Abstract

The ability to repair critical‐sized long‐bone injuries using growth factor and cell delivery was investigated using hydrogel biomaterials. Physiological doses of the recombinant human bone morphogenic protein‐2 (rhBMP2) were delivered in a sustained manner from a biodegradable hydrogel containing peripheral human blood‐derived endothelial progenitor cells (hEPCs).
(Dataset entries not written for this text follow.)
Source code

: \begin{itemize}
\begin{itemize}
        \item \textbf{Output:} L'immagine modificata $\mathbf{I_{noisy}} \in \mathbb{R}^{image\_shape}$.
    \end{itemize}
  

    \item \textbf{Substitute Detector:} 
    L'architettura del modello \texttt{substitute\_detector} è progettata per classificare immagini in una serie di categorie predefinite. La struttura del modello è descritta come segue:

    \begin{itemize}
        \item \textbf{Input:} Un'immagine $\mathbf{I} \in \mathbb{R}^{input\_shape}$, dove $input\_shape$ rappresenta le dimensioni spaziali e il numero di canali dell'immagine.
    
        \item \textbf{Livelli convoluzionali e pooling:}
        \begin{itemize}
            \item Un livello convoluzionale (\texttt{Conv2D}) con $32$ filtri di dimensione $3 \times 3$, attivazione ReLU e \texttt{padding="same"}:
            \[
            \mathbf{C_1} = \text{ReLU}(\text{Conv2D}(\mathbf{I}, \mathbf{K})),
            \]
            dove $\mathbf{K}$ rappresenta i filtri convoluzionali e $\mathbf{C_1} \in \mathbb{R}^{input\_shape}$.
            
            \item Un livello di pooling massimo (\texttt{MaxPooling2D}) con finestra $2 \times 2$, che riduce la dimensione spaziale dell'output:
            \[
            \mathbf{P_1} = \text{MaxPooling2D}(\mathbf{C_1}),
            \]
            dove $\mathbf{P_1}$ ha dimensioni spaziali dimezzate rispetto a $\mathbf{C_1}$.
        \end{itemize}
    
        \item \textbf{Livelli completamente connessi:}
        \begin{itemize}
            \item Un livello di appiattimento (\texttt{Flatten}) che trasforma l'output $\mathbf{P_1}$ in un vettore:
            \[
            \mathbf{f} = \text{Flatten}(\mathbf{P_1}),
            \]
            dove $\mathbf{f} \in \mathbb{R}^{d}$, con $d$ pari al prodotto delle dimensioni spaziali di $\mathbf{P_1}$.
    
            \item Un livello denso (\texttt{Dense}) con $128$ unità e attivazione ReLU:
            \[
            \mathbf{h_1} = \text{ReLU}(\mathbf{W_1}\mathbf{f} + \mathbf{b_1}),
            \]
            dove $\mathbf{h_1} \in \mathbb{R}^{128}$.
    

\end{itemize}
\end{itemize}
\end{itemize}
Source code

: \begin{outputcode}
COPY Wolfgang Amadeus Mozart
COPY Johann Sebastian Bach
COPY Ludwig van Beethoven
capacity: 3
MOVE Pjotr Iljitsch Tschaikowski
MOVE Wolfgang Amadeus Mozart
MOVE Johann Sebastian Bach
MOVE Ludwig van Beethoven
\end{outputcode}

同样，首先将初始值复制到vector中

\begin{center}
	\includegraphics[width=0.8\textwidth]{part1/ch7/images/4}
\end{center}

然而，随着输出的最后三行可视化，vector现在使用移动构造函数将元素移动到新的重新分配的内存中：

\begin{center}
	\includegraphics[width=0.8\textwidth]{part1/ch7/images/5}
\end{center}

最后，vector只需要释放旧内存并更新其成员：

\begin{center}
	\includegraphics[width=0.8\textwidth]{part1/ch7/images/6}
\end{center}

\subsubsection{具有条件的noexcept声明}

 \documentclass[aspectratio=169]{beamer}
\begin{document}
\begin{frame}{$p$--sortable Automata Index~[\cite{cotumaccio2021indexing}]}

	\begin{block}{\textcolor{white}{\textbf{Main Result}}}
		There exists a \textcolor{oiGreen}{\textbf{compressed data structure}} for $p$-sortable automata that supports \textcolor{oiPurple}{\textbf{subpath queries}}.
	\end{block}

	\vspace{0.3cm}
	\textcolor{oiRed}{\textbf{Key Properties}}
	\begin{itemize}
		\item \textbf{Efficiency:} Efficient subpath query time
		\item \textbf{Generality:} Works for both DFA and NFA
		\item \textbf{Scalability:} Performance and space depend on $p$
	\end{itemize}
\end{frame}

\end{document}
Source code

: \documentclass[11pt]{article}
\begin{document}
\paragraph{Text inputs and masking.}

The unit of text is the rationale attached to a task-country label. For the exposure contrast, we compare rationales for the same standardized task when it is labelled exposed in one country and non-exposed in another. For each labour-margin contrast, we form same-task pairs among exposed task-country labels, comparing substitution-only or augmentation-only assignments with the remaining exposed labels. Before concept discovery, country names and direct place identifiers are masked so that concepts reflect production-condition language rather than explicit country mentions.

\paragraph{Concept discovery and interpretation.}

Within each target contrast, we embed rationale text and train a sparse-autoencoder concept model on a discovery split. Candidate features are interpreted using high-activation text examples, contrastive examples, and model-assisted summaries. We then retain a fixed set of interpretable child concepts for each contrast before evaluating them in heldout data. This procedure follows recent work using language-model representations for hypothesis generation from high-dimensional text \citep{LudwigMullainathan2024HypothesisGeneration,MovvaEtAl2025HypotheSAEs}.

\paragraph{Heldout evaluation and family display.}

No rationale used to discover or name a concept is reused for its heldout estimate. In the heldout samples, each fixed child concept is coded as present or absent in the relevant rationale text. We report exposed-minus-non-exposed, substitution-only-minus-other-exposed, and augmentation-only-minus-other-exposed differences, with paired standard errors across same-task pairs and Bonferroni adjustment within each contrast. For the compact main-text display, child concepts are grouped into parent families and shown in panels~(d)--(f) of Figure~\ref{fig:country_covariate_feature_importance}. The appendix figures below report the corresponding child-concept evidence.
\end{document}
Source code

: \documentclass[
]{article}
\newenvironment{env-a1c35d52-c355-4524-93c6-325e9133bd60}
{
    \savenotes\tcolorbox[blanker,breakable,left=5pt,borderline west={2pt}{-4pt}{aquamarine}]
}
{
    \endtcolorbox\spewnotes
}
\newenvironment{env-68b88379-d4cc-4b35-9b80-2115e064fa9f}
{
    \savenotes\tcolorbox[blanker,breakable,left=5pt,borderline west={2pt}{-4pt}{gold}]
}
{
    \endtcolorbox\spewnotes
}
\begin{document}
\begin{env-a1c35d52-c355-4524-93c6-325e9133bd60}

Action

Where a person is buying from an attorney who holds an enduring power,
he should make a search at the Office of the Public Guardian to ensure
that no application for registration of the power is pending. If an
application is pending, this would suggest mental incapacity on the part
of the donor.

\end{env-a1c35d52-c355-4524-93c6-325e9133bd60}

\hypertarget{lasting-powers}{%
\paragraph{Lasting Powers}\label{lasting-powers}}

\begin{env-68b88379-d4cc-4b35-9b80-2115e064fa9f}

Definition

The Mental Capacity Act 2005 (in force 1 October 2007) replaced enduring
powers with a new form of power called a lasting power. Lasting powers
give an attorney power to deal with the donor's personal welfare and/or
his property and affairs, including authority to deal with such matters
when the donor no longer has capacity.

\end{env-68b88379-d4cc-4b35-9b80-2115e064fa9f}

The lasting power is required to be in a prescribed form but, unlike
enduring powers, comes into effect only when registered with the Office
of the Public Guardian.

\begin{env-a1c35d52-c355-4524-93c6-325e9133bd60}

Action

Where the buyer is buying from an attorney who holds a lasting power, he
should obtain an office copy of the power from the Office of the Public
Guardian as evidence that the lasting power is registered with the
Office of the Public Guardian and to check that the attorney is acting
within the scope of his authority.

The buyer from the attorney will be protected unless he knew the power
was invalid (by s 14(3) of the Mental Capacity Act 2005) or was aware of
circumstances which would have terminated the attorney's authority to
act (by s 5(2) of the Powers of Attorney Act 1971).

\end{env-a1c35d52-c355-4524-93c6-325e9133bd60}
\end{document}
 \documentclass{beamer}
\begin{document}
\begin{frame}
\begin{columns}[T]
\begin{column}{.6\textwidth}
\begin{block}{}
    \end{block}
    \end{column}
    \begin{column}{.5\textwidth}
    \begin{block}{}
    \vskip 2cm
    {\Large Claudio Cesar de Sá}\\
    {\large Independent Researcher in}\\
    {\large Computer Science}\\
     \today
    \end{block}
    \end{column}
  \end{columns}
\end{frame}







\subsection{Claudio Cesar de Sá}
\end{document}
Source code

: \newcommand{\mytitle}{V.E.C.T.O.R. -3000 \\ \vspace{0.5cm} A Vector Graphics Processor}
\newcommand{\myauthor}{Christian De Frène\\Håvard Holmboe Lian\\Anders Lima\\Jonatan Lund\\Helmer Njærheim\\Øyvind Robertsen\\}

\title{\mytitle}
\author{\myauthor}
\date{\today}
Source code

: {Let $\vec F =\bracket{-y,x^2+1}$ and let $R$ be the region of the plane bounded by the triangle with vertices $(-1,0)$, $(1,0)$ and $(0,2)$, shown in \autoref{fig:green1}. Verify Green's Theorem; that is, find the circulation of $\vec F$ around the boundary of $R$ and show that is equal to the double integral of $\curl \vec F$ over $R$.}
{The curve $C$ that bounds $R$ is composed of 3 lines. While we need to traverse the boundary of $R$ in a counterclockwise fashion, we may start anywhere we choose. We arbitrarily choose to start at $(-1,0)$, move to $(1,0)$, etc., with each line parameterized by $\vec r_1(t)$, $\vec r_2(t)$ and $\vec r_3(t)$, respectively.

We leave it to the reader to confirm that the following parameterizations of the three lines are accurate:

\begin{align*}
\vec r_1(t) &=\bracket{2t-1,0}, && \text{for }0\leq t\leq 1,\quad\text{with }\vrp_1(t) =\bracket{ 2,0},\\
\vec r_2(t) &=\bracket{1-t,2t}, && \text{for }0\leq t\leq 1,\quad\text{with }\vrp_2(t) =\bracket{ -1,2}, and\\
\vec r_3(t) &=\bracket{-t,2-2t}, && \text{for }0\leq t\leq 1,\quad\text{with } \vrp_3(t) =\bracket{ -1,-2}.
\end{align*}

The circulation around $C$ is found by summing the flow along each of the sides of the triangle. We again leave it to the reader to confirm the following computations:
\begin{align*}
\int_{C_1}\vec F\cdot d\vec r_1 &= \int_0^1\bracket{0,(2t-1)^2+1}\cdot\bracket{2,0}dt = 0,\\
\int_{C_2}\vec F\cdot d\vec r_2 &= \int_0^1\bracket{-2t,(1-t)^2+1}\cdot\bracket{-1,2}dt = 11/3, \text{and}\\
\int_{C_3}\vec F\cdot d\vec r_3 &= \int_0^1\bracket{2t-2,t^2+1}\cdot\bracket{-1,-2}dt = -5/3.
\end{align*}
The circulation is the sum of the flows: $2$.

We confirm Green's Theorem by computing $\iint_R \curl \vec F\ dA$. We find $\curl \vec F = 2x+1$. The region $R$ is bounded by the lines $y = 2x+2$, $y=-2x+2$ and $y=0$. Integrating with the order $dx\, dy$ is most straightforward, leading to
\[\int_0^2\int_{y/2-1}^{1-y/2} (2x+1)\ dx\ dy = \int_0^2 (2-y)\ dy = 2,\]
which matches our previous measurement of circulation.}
The biodegradable implants made from polyethylene glycol (PEG) and denatured fibrinogen (PEG‐fibrinogen, PF) were loaded with 7.7 μg/ml of rhBMP2 and 2.5 × 106 cells/ml hEPCs. The safety and efficacy of the implant were tested in a rodent model of a critical‐size long‐bone defect. The hydrogel implants were formed ex‐situ and placed into defects in the tibia of athymic nude rats and analyzed for bone repair after 13 weeks following surgery. The hydrogels containing a combination of 7.7 μg/ml of rhBMP2 and 2.5 × 106 cells/ml hEPCs were compared to control hydrogels containing 7.7 μg/ml of rhBMP2 only, 2.5 × 106 cells/ml hEPCs only, or bare hydrogels. Assessments of bone repair include histological analysis, bone formation at the site of implantation using quantitative microCT, and assessment of implant degradation. New bone formation was detected in all treated animals, with the highest amounts found in the treatments that included animals that combined the PF implant with rhBMP2. Moreover, statistically significant increases in the tissue mineral density (TMD), trabecular number and trabecular thickness were observed in defects treated with rhBMP2 compared to non‐rhBMP2 defects. New bone formation was significantly higher in the hEPC‐treated defects compared to bare hydrogel defects, but there were no significant differences in new bone formation, trabecular number, trabecular thickness or TMD at 13 weeks when comparing the rhBMP2 + hEPCs‐treated defects to rhBMP2‐treated defects. The study concludes that the bone regeneration using hydrogel implants containing hEPCs are overshadowed by enhanced osteogenesis associated with sustained delivery of rhBMP2.